Understanding Fairness and Prediction Error through Subspace Decomposition and Influence Analysis
Enze Shi, Pankaj Bhagwat, Zhixian Yang, Linglong Kong, Bei Jiang
TL;DR
This work presents a representation-centered fairness framework built on sufficient dimension reduction to balance predictive utility and bias mitigation. By decomposing the feature space into Y-relevant, Z-sensitive, and shared subspaces and progressively removing shared information, the method achieves controlled fairness without sacrificing accuracy. The authors provide a utility–fairness decomposition, an influence-function-based analysis of estimator behavior, and an algorithmic pipeline for sequential post-SDR training, supported by simulations and real-data experiments. The results show robust improvements in fairness metrics with competitive predictive performance, highlighting practical applicability in high-stakes domains. A key contribution is the explicit linking of SDR-based subspace manipulation with asymptotic guarantees and measurable fairness through distance covariance.
Abstract
Machine learning models have achieved widespread success but often inherit and amplify historical biases, resulting in unfair outcomes. Traditional fairness methods typically impose constraints at the prediction level, without addressing underlying biases in data representations.

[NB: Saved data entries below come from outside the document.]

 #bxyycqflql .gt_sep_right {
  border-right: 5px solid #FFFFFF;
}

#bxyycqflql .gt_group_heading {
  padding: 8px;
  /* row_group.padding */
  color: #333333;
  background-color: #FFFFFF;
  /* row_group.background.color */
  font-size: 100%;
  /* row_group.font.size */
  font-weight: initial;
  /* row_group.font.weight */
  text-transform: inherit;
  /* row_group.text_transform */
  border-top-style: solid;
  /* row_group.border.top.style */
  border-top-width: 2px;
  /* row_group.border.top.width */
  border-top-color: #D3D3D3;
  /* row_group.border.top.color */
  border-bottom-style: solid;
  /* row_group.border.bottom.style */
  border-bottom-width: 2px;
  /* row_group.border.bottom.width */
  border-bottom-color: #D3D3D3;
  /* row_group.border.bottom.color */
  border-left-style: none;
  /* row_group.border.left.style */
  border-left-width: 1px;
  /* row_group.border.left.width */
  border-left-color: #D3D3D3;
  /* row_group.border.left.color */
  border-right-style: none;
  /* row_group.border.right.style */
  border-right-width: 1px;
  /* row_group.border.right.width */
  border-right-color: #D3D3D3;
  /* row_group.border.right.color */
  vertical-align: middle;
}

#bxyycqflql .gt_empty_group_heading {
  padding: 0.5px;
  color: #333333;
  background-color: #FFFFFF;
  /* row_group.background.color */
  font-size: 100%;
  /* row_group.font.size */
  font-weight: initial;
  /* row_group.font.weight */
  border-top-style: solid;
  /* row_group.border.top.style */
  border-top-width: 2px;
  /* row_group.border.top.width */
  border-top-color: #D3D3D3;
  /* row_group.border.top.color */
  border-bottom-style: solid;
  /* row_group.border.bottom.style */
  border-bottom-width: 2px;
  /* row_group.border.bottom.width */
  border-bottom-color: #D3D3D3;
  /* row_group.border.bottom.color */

In this work, we propose a principled framework that adjusts data representations to balance predictive utility and fairness. Using sufficient dimension reduction, we decompose the feature space into target-relevant, sensitive, and shared components, and control the fairness-utility trade-off by selectively removing sensitive information. We provide a theoretical analysis of how prediction error and fairness gaps evolve as shared subspaces are added, and employ influence functions to quantify their effects on the asymptotic behavior of parameter estimates. Experiments on both synthetic and real-world datasets validate our theoretical insights and show that the proposed method effectively improves fairness while preserving predictive performance.